Work task —
Provide the count of lines below that include the word "initialGuess", without any accompanying remarks.

Given data —
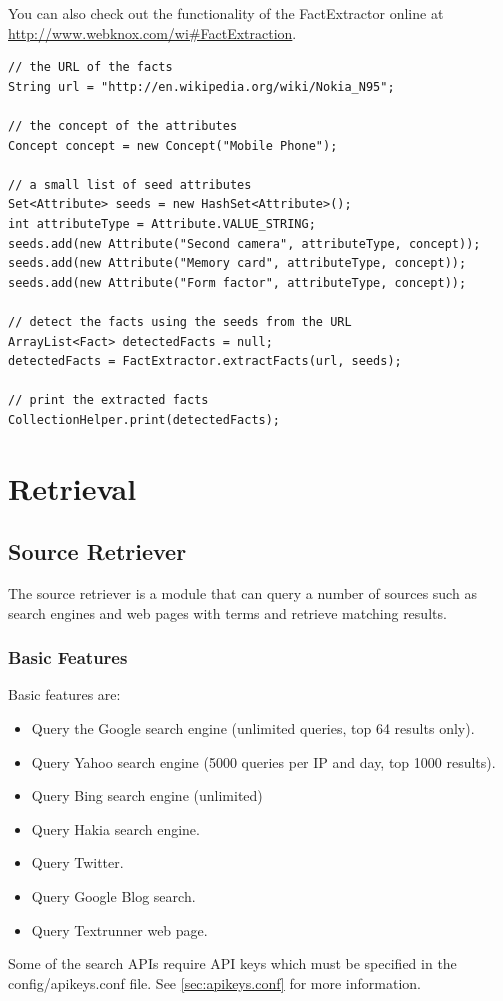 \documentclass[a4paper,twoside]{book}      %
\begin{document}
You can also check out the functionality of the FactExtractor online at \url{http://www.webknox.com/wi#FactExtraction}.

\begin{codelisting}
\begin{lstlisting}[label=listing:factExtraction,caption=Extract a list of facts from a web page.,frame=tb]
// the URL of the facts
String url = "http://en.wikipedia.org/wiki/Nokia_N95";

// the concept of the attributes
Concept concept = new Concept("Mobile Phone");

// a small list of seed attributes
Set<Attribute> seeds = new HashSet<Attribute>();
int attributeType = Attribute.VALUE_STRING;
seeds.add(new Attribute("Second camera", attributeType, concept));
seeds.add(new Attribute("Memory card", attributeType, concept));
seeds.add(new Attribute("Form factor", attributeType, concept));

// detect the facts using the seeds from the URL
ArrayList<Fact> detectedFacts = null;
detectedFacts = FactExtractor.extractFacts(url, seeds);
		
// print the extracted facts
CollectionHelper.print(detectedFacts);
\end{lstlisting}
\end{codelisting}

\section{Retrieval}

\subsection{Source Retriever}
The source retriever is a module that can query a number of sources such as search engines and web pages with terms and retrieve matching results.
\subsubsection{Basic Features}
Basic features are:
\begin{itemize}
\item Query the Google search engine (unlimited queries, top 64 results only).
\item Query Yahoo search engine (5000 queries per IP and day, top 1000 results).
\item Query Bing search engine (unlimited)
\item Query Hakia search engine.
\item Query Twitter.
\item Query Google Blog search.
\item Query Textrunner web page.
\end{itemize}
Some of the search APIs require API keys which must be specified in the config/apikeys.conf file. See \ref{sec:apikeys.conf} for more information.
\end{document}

--

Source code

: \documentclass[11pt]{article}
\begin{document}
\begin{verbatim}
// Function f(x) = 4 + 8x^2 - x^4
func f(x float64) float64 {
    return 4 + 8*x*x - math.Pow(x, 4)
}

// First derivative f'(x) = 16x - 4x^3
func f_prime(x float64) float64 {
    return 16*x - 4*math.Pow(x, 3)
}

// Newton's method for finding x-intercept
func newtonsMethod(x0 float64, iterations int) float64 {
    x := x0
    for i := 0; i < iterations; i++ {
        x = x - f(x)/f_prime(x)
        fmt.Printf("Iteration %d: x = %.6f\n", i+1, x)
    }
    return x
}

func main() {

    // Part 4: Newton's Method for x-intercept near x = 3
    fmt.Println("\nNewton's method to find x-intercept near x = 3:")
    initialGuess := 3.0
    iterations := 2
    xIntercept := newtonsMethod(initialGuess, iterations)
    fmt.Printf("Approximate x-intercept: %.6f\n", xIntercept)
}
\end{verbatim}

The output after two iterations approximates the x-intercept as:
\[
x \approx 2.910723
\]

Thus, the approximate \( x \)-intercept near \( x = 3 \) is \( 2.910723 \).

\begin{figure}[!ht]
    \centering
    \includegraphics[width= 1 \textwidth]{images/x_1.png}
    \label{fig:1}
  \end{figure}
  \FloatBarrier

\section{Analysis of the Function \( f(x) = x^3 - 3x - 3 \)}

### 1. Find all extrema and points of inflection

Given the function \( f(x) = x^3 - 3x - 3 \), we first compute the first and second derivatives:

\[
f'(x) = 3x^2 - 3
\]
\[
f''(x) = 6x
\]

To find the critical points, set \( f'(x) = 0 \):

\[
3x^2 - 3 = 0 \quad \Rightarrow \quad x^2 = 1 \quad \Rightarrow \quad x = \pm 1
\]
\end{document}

Completed task —
2